§ What the exercise asks:
Every line below that mentions the word "Example" should be copied out.

(Saved entries)
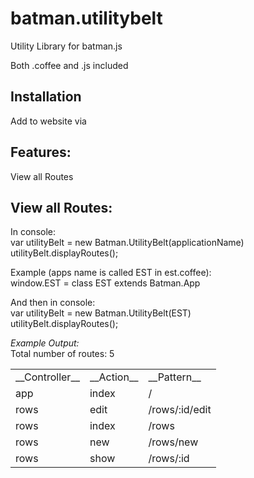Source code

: batman.utilitybelt
==================
Utility Library for batman.js

Both .coffee and .js included

Installation
--------
Add to website via   <script src="/app/vendor/batman.utilitybelt.js" type="text/javascript"></script>

Features:
--------
View all Routes


View all Routes:
--------
In console: <br/>
var utilityBelt = new Batman.UtilityBelt(applicationName)<br/>
utilityBelt.displayRoutes();<br/>

Example (apps name is called EST in est.coffee):<br/>
window.EST = class EST extends Batman.App<br/>

And then in console:<br/>
var utilityBelt = new Batman.UtilityBelt(EST)<br/>
utilityBelt.displayRoutes();<br/>

*Example Output:*<br/>
Total number of routes: 5<br/>
<table>
    <tr>
        <td>__Controller__</td>
        <td>__Action__</td>
        <td>__Pattern__</td>
    </tr>
    <tr>
        <td>app</td>
        <td>index</td>
        <td>/</td>
    </tr>
    <tr>
        <td>rows</td>
        <td>edit</td>
        <td>/rows/:id/edit</td>
    </tr>
    <tr>
        <td>rows</td>
        <td>index</td>
        <td>/rows</td>
    </tr>
    <tr>
        <td>rows</td>
        <td>new</td>
        <td>/rows/new</td>
    </tr>
    <tr>
        <td>rows</td>
        <td>show</td>
        <td>/rows/:id</td>
    </tr>
</table>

§ Your response:
Example (apps name is called EST in est.coffee):<br/>
*Example Output:*<br/>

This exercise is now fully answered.